If you want them to go thru the trouble of mailing something, at least require
it to be a letter. Inside an opaque envelope.

A postcard is the exact opposite of something you want to use to send
sensitive information.

------
gk1
In 2014 I was able to bypass .htaccess restrictions of a site hosted on
Namecheap using social engineering through the live chat... Twice.

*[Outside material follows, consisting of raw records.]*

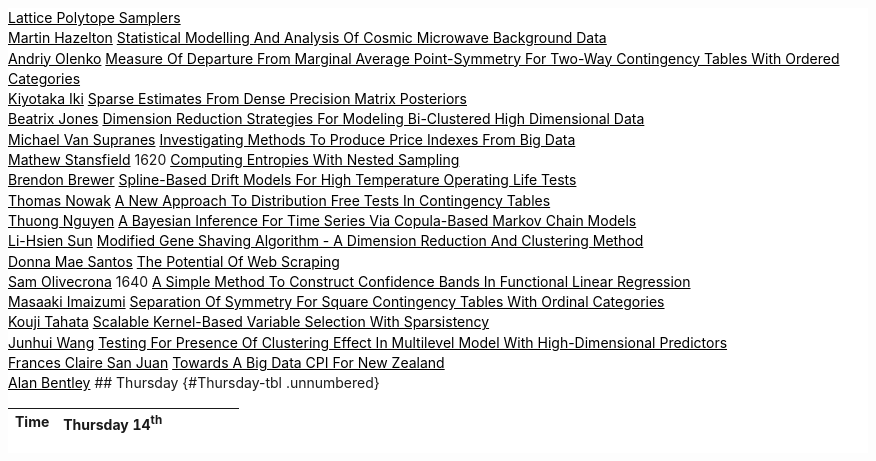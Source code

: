 <td class = "contributed"><a href="Wednesday.html#talk_008" style = "color: black;">Lattice Polytope Samplers<br/>Martin Hazelton</a></td>
<td class = "contributed"><a href="Wednesday.html#talk_160" style = "color: black;">Statistical Modelling And Analysis Of Cosmic Microwave Background Data<br/>Andriy Olenko</a></td>
<td class = "contributed"><a href="Wednesday.html#talk_090" style = "color: black;">Measure Of Departure From Marginal Average Point-Symmetry For Two-Way Contingency Tables With Ordered Categories<br/>Kiyotaka Iki</a></td>
<td class = "contributed"><a href="Wednesday.html#talk_123" style = "color: black;">Sparse Estimates From Dense Precision Matrix Posteriors<br/>Beatrix Jones</a></td>
<td class = "contributed"><a href="Wednesday.html#talk_068" style = "color: black;">Dimension Reduction Strategies For Modeling Bi-Clustered High Dimensional Data<br/>Michael Van Supranes</a></td>
<td class = "contributed"><a href="Wednesday.html#talk_206" style = "color: black;">Investigating Methods To Produce Price Indexes From Big Data<br/>Mathew Stansfield</a></td>
</tr>
<tr>
<td class = "time">1620</td>
<td class = "contributed"><a href="Wednesday.html#talk_126" style = "color: black;">Computing Entropies With Nested Sampling<br/>Brendon Brewer</a></td>
<td class = "contributed"><a href="Wednesday.html#talk_163" style = "color: black;">Spline-Based Drift Models For High Temperature Operating Life Tests<br/>Thomas Nowak</a></td>
<td class = "contributed"><a href="Wednesday.html#talk_114" style = "color: black;">A New Approach To Distribution Free Tests In Contingency Tables<br/>Thuong Nguyen</a></td>
<td class = "contributed"><a href="Wednesday.html#talk_202" style = "color: black;">A Bayesian Inference For Time Series Via Copula-Based Markov Chain Models<br/>Li-Hsien Sun</a></td>
<td class = "contributed"><a href="Wednesday.html#talk_104" style = "color: black;">Modified Gene Shaving Algorithm - A Dimension Reduction And Clustering Method<br/>Donna Mae Santos</a></td>
<td class = "contributed"><a href="Wednesday.html#talk_207" style = "color: black;">The Potential Of Web Scraping<br/>Sam Olivecrona</a></td>
</tr>
<tr>
<td class = "time">1640</td>
<td class = "contributed"><a href="Wednesday.html#talk_NA" style = "color: black;"></a></td>
<td class = "contributed"><a href="Wednesday.html#talk_196" style = "color: black;">A Simple Method To Construct Confidence Bands In Functional Linear Regression<br/>Masaaki Imaizumi</a></td>
<td class = "contributed"><a href="Wednesday.html#talk_129" style = "color: black;">Separation Of Symmetry For Square Contingency Tables With Ordinal Categories<br/>Kouji Tahata</a></td>
<td class = "contributed"><a href="Wednesday.html#talk_NA" style = "color: black;">Scalable Kernel-Based Variable Selection With Sparsistency<br/>Junhui Wang</a></td>
<td class = "contributed"><a href="Wednesday.html#talk_107" style = "color: black;">Testing For Presence Of Clustering Effect In Multilevel Model With High-Dimensional Predictors<br/>Frances Claire San Juan</a></td>
<td class = "contributed"><a href="Wednesday.html#talk_205" style = "color: black;">Towards A Big Data CPI For New Zealand<br/>Alan Bentley</a></td>
</tr>
</tbody>
</table>
</div>
## Thursday {#Thursday-tbl .unnumbered}
<div style = "overflow-x:auto;">
<table class="tablesaw" data-tablesaw-mode="swipe" data-tablesaw-minimap>
<thead>
<tr>
<th scope="col" data-tablesaw-priority="persist" class="time">Time</th>
<th scope="col" data-tablesaw-priority="persist" class="day">Thursday 14<sup>th</sup></th>
<th scope="col" class="day"></th>
<th scope="col" class="day"></th>
<th scope="col" class="day"></th>
<th scope="col" class="day"></th>
<th scope="col" class="day"></th>
</tr>
</thead>
<tbody>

All I had to do was tell the chat operator I was having some issue with
.htaccess and .htpasswd until they offered to delete it temporarily. In the
few minutes between them deleting it and reuploading it, you're free to do
whatever you want.

I reported this and was told it was resolved (I guess with new policies).

------
mikestew
I'd give money to a VPS, or what have you, that had a stated policy along the
lines of, "here is a recovery key, here is the 2FA setup, here's how you
recover your password with those items if you forget. If you call about
account recovery and you do not have $REQUIRED_ITEMS, our service reps have
been instructed to hang up on you. If you lose access to your account without
$REQUIRED_ITEMS, you have lost access to your account permanently because we
have set procedures from which we do not, under any circumstances, deviate.
With a name like Ft. Knox VPS, our customers value the security of their
accounts. As security is our priority, we have chosen to trade convenience and
possible loss of data for the elimination of a large threat surface. If you
regularly lose your car keys, don't use a password manager, or get angry when
companies won't just email you your password instead of making you reset it,
we're probably not the right choice for your VPS needs."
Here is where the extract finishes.